# Description of the task
Some entries follow. Reproduce exactly the lines starting at the one with "- shared_ptr是通过引用计数机制实现的。" and stopping after the one with "ptr2 = ptr1;".
---*---
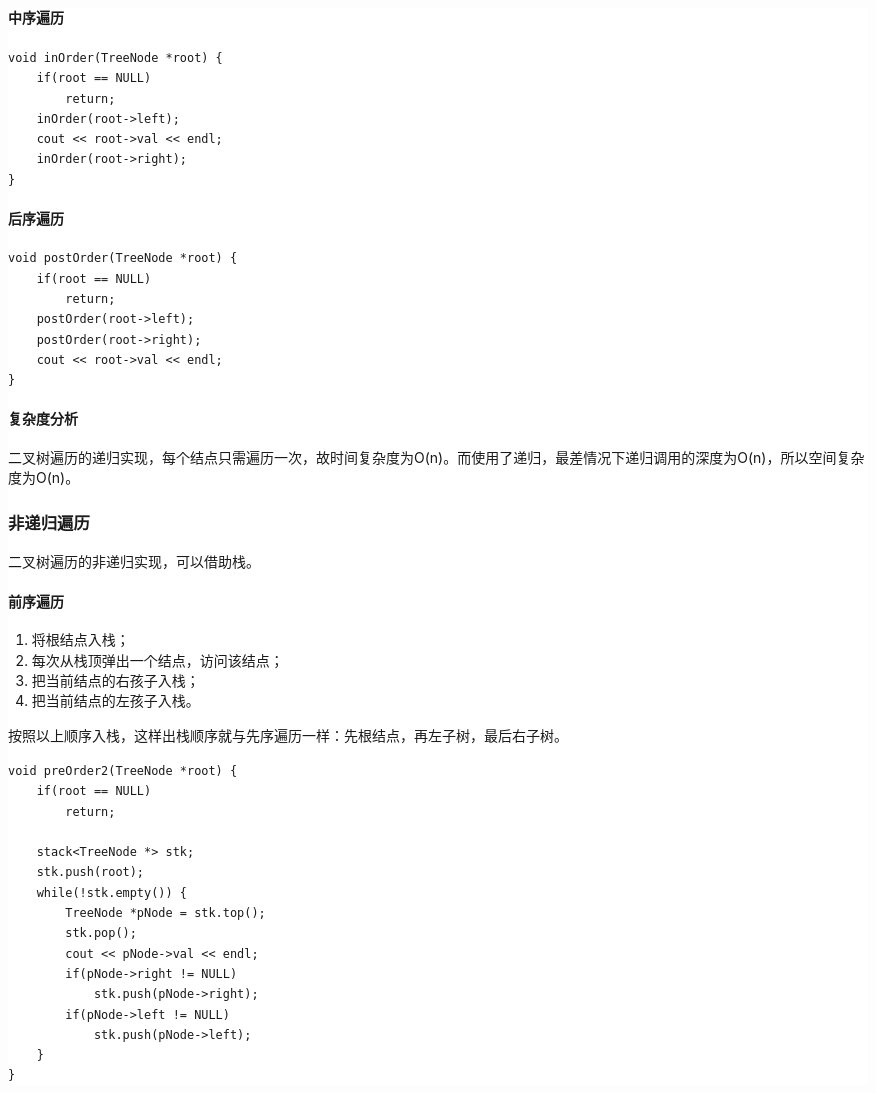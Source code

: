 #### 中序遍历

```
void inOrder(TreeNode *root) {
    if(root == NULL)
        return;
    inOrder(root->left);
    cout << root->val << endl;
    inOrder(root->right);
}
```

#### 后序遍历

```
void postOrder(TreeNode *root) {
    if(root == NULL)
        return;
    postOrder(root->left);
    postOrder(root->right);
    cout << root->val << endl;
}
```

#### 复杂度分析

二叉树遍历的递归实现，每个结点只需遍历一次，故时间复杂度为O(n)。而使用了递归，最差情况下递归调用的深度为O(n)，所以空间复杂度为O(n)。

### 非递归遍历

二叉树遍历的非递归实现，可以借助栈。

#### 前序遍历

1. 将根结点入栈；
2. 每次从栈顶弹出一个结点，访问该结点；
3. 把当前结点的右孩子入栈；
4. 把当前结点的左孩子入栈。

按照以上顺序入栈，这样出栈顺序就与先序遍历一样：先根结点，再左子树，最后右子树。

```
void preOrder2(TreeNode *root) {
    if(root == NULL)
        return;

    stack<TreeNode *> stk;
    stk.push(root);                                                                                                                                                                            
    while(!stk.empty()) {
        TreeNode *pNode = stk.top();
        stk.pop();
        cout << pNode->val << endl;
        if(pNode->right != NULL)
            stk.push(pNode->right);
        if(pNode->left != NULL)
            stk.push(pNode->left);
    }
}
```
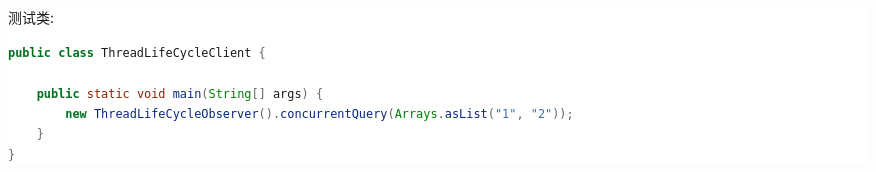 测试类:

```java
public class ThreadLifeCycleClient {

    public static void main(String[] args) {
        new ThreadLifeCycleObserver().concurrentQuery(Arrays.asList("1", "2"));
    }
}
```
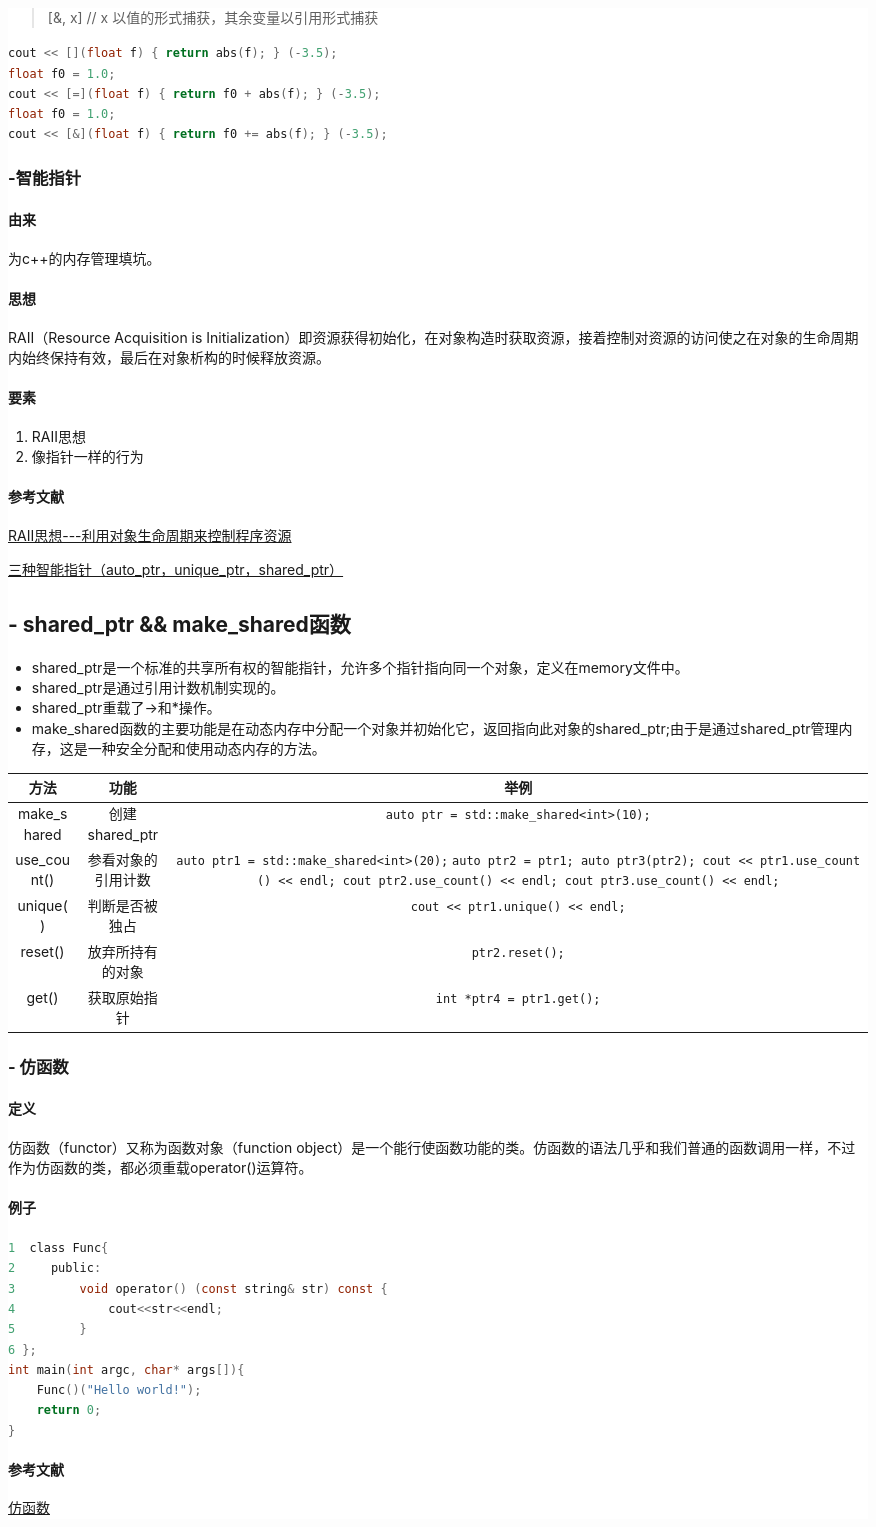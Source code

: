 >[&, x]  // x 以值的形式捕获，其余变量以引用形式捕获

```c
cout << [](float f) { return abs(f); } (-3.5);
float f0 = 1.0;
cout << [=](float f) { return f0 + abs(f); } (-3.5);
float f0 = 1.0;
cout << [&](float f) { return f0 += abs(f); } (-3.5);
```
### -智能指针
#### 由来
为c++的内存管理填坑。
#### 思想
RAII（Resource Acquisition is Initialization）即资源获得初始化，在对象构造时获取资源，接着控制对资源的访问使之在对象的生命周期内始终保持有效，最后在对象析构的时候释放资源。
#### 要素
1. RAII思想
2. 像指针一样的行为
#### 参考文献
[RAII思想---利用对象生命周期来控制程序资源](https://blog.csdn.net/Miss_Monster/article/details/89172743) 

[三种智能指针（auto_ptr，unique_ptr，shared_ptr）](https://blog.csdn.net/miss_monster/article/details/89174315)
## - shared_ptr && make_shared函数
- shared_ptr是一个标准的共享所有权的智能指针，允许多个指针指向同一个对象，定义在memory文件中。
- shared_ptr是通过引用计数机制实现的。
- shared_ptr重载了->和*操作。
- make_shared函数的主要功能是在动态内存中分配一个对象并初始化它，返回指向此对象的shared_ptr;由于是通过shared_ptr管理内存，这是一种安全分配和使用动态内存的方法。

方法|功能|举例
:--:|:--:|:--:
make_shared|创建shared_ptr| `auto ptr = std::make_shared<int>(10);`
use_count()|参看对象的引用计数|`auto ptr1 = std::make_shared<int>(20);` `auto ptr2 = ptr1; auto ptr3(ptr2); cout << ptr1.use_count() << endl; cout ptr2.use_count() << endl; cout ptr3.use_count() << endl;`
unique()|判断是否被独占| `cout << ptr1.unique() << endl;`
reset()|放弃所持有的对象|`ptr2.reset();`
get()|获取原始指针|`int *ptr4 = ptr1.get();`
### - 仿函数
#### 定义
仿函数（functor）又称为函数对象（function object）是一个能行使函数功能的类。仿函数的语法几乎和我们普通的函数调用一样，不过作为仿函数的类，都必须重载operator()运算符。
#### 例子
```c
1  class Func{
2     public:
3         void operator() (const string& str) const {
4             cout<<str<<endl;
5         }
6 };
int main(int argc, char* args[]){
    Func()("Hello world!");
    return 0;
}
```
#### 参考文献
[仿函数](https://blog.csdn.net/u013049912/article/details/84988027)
---*---
# Worked solution
- shared_ptr是通过引用计数机制实现的。
- shared_ptr重载了->和*操作。
- make_shared函数的主要功能是在动态内存中分配一个对象并初始化它，返回指向此对象的shared_ptr;由于是通过shared_ptr管理内存，这是一种安全分配和使用动态内存的方法。

方法|功能|举例
:--:|:--:|:--:
make_shared|创建shared_ptr| `auto ptr = std::make_shared<int>(10);`
use_count()|参看对象的引用计数|`auto ptr1 = std::make_shared<int>(20);` `auto ptr2 = ptr1; auto ptr3(ptr2); cout << ptr1.use_count() << endl; cout ptr2.use_count() << endl; cout ptr3.use_count() << endl;`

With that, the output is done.